Mr. Alex Lampalzer, Deputy Chief of the BWC ISU, opened the event by highlighting that CBMs are the only formal tool under the BWC for promoting transparency and building confidence amongst States Parties. In addition, he noted that they also facilitate international cooperation and assistance. He then outlined key steps in preparing CBMs, such as establishing a network of relevant national stakeholders, gathering and processing relevant data, and finally submitting the CBM report itself.
Next, Ms. Fanny Tonos Paniagua, project consultant with the BWC ISU, gave a presentation about the six CBM forms and informed the participants about the relevant sources of information they might use for collecting data, additionally providing examples of information that States Parties report on. Ms. Sacha Wallace-Sankarsingh, Biorisk and Cariphln Manager of the Caribbean Public Health Agency (CARPHA) followed by explaining what type of information made available by her agency could aid States in their reporting. She also provided an update on current activities that CARPHA is leading that can contribute to strengthening national implementation of the BWC.
Experts from two BWC States Parties – Kenya and Switzerland – then shared their insights on national data collection and submission processes, as well as challenges and lessons learned.
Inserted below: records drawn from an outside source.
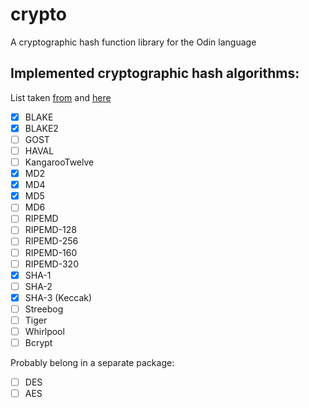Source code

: # crypto
A cryptographic hash function library for the Odin language

## Implemented cryptographic hash algorithms:
List taken [from](https://en.wikipedia.org/wiki/Comparison_of_cryptographic_hash_functions#General_information)
and [here](https://en.wikipedia.org/wiki/Bcrypt)

- [x] BLAKE
- [x] BLAKE2
- [ ] GOST
- [ ] HAVAL
- [ ] KangarooTwelve
- [x] MD2
- [x] MD4
- [x] MD5
- [ ] MD6
- [ ] RIPEMD
- [ ] RIPEMD-128
- [ ] RIPEMD-256
- [ ] RIPEMD-160
- [ ] RIPEMD-320
- [x] SHA-1
- [ ] SHA-2
- [x] SHA-3 (Keccak)
- [ ] Streebog
- [ ] Tiger
- [ ] Whirlpool
- [ ] Bcrypt

Probably belong in a separate package:
- [ ] DES
- [ ] AES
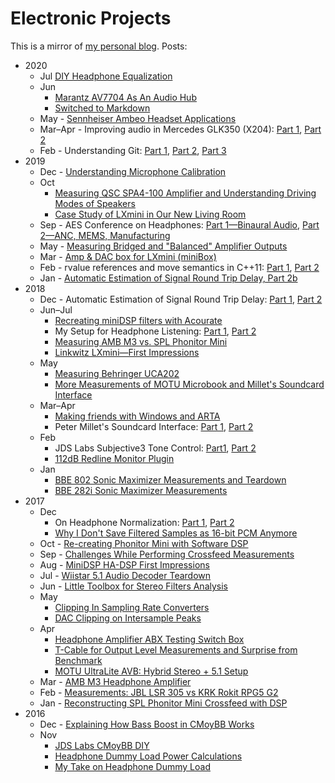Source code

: # Electronic Projects

This is a mirror of [my personal blog](https://melp242.blogspot.com/). Posts:

* 2020
  - Jul [DIY Headphone Equalization](2020/07/diy-headphone-equalization.md)
  - Jun
     - [Marantz AV7704 As An Audio Hub](2020/06/marantz-av7704-as-audio-hub.md)
     - [Switched to Markdown](2020/06/switched-to-markdown.md)
  - May - [Sennheiser Ambeo Headset Applications](2020/05/sennheiser-ambeo-headset-applications.md)
  - Mar–Apr - Improving audio in Mercedes GLK350 (X204): [Part 1](2020/03/improving-audio-in-mercedes-glk350-x204.md), [Part 2](2020/04/improving-audio-in-mercedes-glk350-x204.md)
  - Feb - Understanding Git: [Part 1](2020/02/understanding-git-part-1.md), [Part 2](2020/02/understanding-git-part-2.md), [Part 3](2020/02/understanding-git-part-3.md)
* 2019
  - Dec - [Understanding Microphone Calibration](2019/12/understanding-microphone-calibration.md)
  - Oct
     - [Measuring QSC SPA4-100 Amplifier and Understanding Driving Modes of Speakers](2019/10/measuring-qsc-spa4-100-amplifier-and.md)
     - [Case Study of LXmini in Our New Living Room](2019/10/case-study-of-lxmini-in-our-new-living.md)
  - Sep - AES Conference on Headphones: [Part 1—Binaural Audio](2019/09/aes-conference-on-headphones-part.md), [Part 2—ANC, MEMS, Manufacturing](2019/09/aes-conference-on-headphones-part-2anc.md)
  - May - [Measuring Bridged and "Balanced" Amplifier Outputs](2019/05/measuring-bridged-and-balanced.md)
  - Mar - [Amp & DAC box for LXmini (miniBox)](2019/03/amp-dac-box-for-lxmini-minibox.md)
  - Feb - rvalue references and move semantics in C++11: [Part 1](2019/02/rvalue-references-and-move-semantics-in.md), [Part 2](2019/02/rvalue-references-and-move-semantics-in_9.md)
  - Jan - [Automatic Estimation of Signal Round Trip Delay, Part 2b](2019/01/automatic-estimation-of-signal-round.md)
* 2018
  - Dec - Automatic Estimation of Signal Round Trip Delay: [Part 1](2018/12/automatic-estimation-of-signal-round.md), [Part 2](2018/12/automatic-estimation-of-signal-round_30.md)
  - Jun–Jul
    - [Recreating miniDSP filters with Acourate](2018/07/recreating-minidsp-filters-with-acourate.md)
    - My Setup for Headphone Listening: [Part 1](2018/06/my-setup-for-headphone-listening-part-1.md), [Part 2](2018/07/my-setup-for-headphone-listening-part-2.md)
     - [Measuring AMB M3 vs. SPL Phonitor Mini](2018/06/measuring-amb-m3-vs-spl-phonitor-mini.md)
     - [Linkwitz LXmini—First Impressions](2018/06/linkwitz-lxminifirst-impressions.md)
  - May
    - [Measuring Behringer UCA202](2018/05/measuring-behringer-uca202.md)
    - [More Measurements of MOTU Microbook and Millet's Soundcard Interface](2018/05/more-measurements-of-motu-microbook-and.md)
  - Mar–Apr
    - [Making friends with Windows and ARTA](2018/04/making-friends-with-windows-and-arta.md)
    - Peter Millet's Soundcard Interface: [Part 1](2018/03/peter-millets-soundcard-interface.md), [Part 2](2018/04/peter-millets-soundcard-interface-part-2.md)
  - Feb
    - JDS Labs Subjective3 Tone Control: [Part1](2018/02/jds-labs-subjective3-tone-control.md), [Part 2](2018/02/jds-labs-subjective3-part-2.md)
    - [112dB Redline Monitor Plugin](2018/02/112db-redline-monitor-plugin.md)
  - Jan
    - [BBE 802 Sonic Maximizer Measurements and Teardown](2018/01/bbe-802-sonic-maximizer-measurements.md)
    - [BBE 282i Sonic Maximizer Measurements](2018/01/bbe-282i-sonic-maximizer-measurements.md)
* 2017
  - Dec
    - On Headphone Normalization: [Part 1](2017/12/on-headphone-normalization.md), [Part 2](2017/12/on-headphone-normalization-part-2.md)
    - [Why I Don't Save Filtered Samples as 16-bit PCM Anymore](2017/12/why-i-dont-save-filtered-samples-as-16.md)
  - Oct - [Re-creating Phonitor Mini with Software DSP](2017/10/re-creating-phonitor-mini-with-software.md)
  - Sep - [Challenges While Performing Crossfeed Measurements](2017/09/challenges-while-performing-crossfeed.md)
  - Aug - [MiniDSP HA-DSP First Impressions](2017/08/minidsp-ha-dsp-first-impressions.md)
  - Jul - [Wiistar 5.1 Audio Decoder Teardown](2017/07/wiistar-51-audio-decoder-teardown.md)
  - Jun - [Little Toolbox for Stereo Filters Analysis](2017/06/little-toolbox-for-stereo-filters.md)
  - May
    - [Clipping In Sampling Rate Converters](2017/05/clipping-in-sampling-rate-converters.md)
    - [DAC Clipping on Intersample Peaks](2017/05/dac-clipping-on-intersample-peaks.md)
  - Apr
    - [Headphone Amplifier ABX Testing Switch Box](2017/04/headphone-amplifier-abx-testing-switch.md)
    - [T-Cable for Output Level Measurements and Surprise from Benchmark](2017/04/t-cable-for-output-level-measurements.md)
    - [MOTU UltraLite AVB: Hybrid Stereo + 5.1 Setup](2017/04/motu-ultralite-avb-hybrid-stereo-51.md)
  - Mar - [AMB M3 Headphone Amplifier](2017/03/amb-m3-headphone-amplifier.md)
  - Feb - [Measurements: JBL LSR 305 vs KRK Rokit RPG5 G2](2017/02/measurements-jbl-lsr-305-vs-krk-rokit.md)
  - Jan - [Reconstructing SPL Phonitor Mini Crossfeed with DSP](2017/01/reconstructing-spl-phonitor-mini.md)
* 2016
  - Dec - [Explaining How Bass Boost in CMoyBB Works](2016/12/explaining-how-bass-boost-in-cmoybb.md)
  - Nov
    - [JDS Labs CMoyBB DIY](2016/11/jds-labs-cmoybb-diy.md)
    - [Headphone Dummy Load Power Calculations](2016/11/headphone-dummy-load-power-calculations.md)
    - [My Take on Headphone Dummy Load](2016/11/my-take-on-headphone-dummy-load.md)
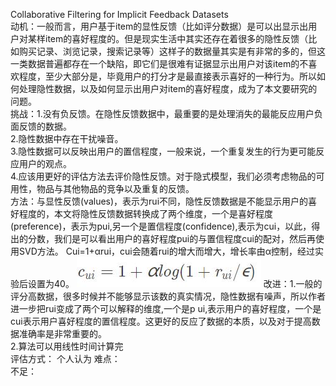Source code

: Collaborative Filtering for Implicit Feedback Datasets  
动机：一般而言，用户基于item的显性反馈（比如评分数据）是可以出显示出用户对某样item的喜好程度的。但是现实生活中其实还存在着很多的隐性反馈（比如购买记录、浏览记录，搜索记录等）这样子的数据量其实是有非常的多的，但这一类数据普遍都存在一个缺陷，即它们是很难有证据显示出用户对该item的不喜欢程度，至少大部分是，毕竟用户的打分才是最直接表示喜好的一种行为。所以如何处理隐性数据，以及如何显示出用户对item的喜好程度，成为了本文要研究的问题。   
挑战：1.没有负反馈。在隐性反馈数据中，最重要的是处理消失的最能反应用户负面反馈的数据。  
2.隐性数据中存在干扰噪音。  
3.隐性数据可以反映出用户的置信程度，一般来说，一个重复发生的行为更可能反应用户的观点。  
4.应该用更好的评估方法去评价隐性反馈。对于隐式模型，我们必须考虑物品的可用性，物品与其他物品的竞争以及重复的反馈。  
方法：与显性反馈(values)，表示为rui不同，隐性反馈数据是不能显示用户的喜好程度的，本文将隐性反馈数据转换成了两个维度，一个是喜好程度(preference)，表示为pui,另一个是置信程度(confidence),表示为cui，以此，得出的分数，我们是可以看出用户的喜好程度pui的与置信程度cui的配对，然后再使用SVD方法。
Cui=1+αrui，cui会随着rui的增大而增大，增长率由α控制，经过实验后设置为40。
![Image text](https://github.com/wqf321/recommandation-reading/blob/master/Collaborative%20Filtering%20for%20Implicit%20Feedback%20Datasets/1.jpg)
改进：1.一般的评分高数据，很多时候并不能够显示该数的真实情况，隐性数据有噪声，所以作者进一步把rui变成了两个可以解释的维度,一个是p ui,表示用户的喜好程度，一个是cui表示用户喜好程度的置信程度。这更好的反应了数据的本质，以及对于提高数据准确率是非常重要的。  
2.算法可以用线性时间计算完   
评估方式： 
个人认为 难点：   
不足：    
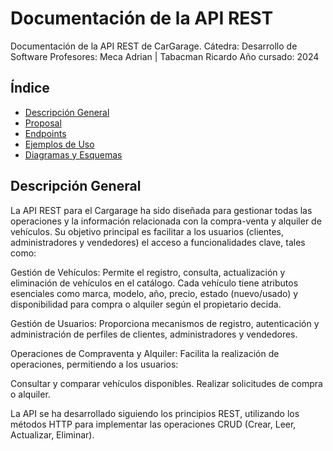 # Documentación de la API REST

Documentación de la API REST de CarGarage.
Cátedra: Desarrollo de Software
Profesores: Meca Adrian | Tabacman Ricardo
Año cursado: 2024

## Índice
- [Descripción General](#descripción-general)
- [Proposal](./proposal.md)
- [Endpoints](./endpoints.md)
- [Ejemplos de Uso](./ejemplos.md)
- [Diagramas y Esquemas](./diagramas.md)

## Descripción General
La API REST para el Cargarage ha sido diseñada para gestionar todas las operaciones y la información relacionada con la compra-venta y alquiler de vehículos. Su objetivo principal es facilitar a los usuarios (clientes, administradores y vendedores) el acceso a funcionalidades clave, tales como:

Gestión de Vehículos:
Permite el registro, consulta, actualización y eliminación de vehículos en el catálogo. Cada vehículo tiene atributos esenciales como marca, modelo, año, precio, estado (nuevo/usado) y disponibilidad para compra o alquiler según el propietario decida.

Gestión de Usuarios:
Proporciona mecanismos de registro, autenticación y administración de perfiles de clientes, administradores y vendedores.

Operaciones de Compraventa y Alquiler:
Facilita la realización de operaciones, permitiendo a los usuarios:

Consultar y comparar vehículos disponibles.
Realizar solicitudes de compra o alquiler.

La API se ha desarrollado siguiendo los principios REST, utilizando los métodos HTTP para implementar las operaciones CRUD (Crear, Leer, Actualizar, Eliminar). 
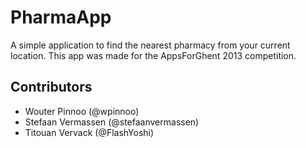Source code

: PharmaApp
=========
A simple application to find the nearest pharmacy from your current location. 
This app was made for the AppsForGhent 2013 competition.

## Contributors
* Wouter Pinnoo (@wpinnoo)
* Stefaan Vermassen (@stefaanvermassen)
* Titouan Vervack (@FlashYoshi)
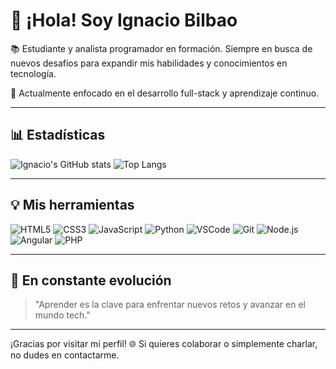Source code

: # 👋 ¡Hola! Soy Ignacio Bilbao

📚 Estudiante y analista programador en formación. Siempre en busca de nuevos desafíos para expandir mis habilidades y conocimientos en tecnología.

🌱 Actualmente enfocado en el desarrollo full-stack y aprendizaje continuo.

---

## 📊 Estadísticas
![Ignacio's GitHub stats](https://github-readme-stats.vercel.app/api?username=slaveobeys&show_icons=true&theme=radical)
![Top Langs](https://github-readme-stats.vercel.app/api/top-langs/?username=slaveobeys&layout=compact&theme=radical)

---

## 💡 Mis herramientas
![HTML5](https://img.shields.io/badge/-HTML5-E34F26?logo=html5&logoColor=white&style=flat)
![CSS3](https://img.shields.io/badge/-CSS3-1572B6?logo=css3&logoColor=white&style=flat)
![JavaScript](https://img.shields.io/badge/-JavaScript-F7DF1E?logo=javascript&logoColor=black&style=flat)
![Python](https://img.shields.io/badge/-Python-3776AB?logo=python&logoColor=white&style=flat)
![VSCode](https://img.shields.io/badge/-VSCode-007ACC?logo=visualstudio&logoColor=white&style=flat)
![Git](https://img.shields.io/badge/-Git-F05032?logo=git&logoColor=white&style=flat)
![Node.js](https://img.shields.io/badge/-Node.js-339933?logo=node.js&logoColor=white&style=flat)
![Angular](https://img.shields.io/badge/-Angular-DD0031?logo=angular&logoColor=white&style=flat)
![PHP](https://img.shields.io/badge/-PHP-777BB4?logo=php&logoColor=white&style=flat)

---

## 🌟 En constante evolución
> "Aprender es la clave para enfrentar nuevos retos y avanzar en el mundo tech."

---

¡Gracias por visitar mi perfil! 🌐 Si quieres colaborar o simplemente charlar, no dudes en contactarme.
Ms. Mary Onsarigo, senior analyst at National Commission for Science, Technology and Innovation in Kenya, stressed the importance of outreach and sensitization activities, which should include a focus on “good faith” practices in order to generate support among scientists and researchers, and obtain CBM information from relevant national agencies.
Mr. Cédric Invernizzi, Head NBC Arms Control Staff Unit at the Spiez Laboratory in Switzerland, shared the best practices that the Swiss authorities had adopted in their annual CBM report preparations. He underlined the importance of putting in place a designated coordinator who compiles and streamlines the required data. In this regard, he stressed the importance of a functioning inter-agency process. He also informed about Switzerland’s positive experience in generating and submitting reports through the eCBM platform.
The workshop concluded with a Q&A session and two interactive quizzes related to both challenges and next steps to facilitate CARICOM Member States’ preparation of CBMs. The ISU will organize another online workshop later this year on preparing national BWC implementing legislation, which represents the other focus area of this project.